Identification, also called supervised learning or classification, is no doubt one of the most important techniques in bioinformatics. The possibility to identify unknown organisms based upon various available experiment data sets is also a big step forward realized in BIONUMERICS, leading to more faithful consensus identifications. The same range of similarity and distance coefficients available for cluster analysis can be used for identification. In addition, state-of-the-art classifiers such as Naive Bayesian Classifiers and Support Vector Machines can be used.
Classifiers are the algorithms that perform identification or classification, i.e. the process of assigning biological samples to classes (categories) based on a training set of which the class membership is already known. The samples are analyzed based on experimental data, which can be quantitative, binary or categorical.
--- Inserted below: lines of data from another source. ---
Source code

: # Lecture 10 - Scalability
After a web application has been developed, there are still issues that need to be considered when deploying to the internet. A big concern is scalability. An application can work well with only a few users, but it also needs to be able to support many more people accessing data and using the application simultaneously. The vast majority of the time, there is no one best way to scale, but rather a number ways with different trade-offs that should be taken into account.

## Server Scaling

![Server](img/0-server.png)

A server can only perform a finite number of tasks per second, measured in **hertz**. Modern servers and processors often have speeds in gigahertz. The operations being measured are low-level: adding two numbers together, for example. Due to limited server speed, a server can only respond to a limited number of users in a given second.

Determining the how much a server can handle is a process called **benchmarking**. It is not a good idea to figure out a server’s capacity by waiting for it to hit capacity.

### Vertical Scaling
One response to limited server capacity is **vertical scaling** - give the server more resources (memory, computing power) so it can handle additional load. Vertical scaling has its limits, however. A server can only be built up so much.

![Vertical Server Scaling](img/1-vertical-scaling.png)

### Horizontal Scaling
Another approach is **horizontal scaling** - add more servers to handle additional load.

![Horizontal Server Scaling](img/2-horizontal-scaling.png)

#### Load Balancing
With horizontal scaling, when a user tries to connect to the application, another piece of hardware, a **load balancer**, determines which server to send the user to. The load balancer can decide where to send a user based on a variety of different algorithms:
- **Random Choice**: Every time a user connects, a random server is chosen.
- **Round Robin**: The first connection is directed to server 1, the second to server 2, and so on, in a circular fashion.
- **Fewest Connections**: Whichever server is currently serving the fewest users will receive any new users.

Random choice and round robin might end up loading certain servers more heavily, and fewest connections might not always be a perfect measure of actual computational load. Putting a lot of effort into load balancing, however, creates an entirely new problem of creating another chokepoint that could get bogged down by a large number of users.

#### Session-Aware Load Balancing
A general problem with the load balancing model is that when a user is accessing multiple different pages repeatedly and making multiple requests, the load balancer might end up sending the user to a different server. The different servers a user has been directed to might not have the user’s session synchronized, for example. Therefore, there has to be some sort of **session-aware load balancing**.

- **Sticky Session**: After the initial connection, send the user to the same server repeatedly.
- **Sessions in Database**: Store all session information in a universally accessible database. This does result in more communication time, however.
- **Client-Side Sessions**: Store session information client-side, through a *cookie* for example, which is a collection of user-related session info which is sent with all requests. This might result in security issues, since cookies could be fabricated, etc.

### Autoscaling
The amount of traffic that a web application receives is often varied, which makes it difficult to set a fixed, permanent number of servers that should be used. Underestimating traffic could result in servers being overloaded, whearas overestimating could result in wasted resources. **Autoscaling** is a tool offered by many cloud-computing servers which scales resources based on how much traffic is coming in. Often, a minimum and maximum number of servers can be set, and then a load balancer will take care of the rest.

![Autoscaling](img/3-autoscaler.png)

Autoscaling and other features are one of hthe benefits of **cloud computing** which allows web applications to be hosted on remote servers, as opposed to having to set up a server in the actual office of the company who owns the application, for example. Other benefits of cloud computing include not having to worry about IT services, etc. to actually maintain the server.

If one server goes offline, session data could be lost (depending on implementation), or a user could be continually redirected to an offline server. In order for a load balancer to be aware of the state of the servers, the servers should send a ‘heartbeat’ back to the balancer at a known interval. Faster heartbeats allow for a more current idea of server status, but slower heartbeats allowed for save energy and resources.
Entire BIONUMERICS databases or selections thereof can be screened using fast matching algorithms to identify batches of entries based on fingerprint, character or sequence experiments. All available similarity or distance coefficients can be used for the fast screening. Matching entries are arranged by decreasing distance with the unknowns and can be selected for further comparison e.g. using cluster analysis.
Decision networks allow automated workflows to be built that make decisions, predict features, perform queries, fill in fields, create graphs and plots, etc. They can be used for resistance prediction, in breeding research, for complex reporting or for automated analysis of multilevel and polyphasic data analysis and data sorting. It includes the option to build bifurcating decision trees.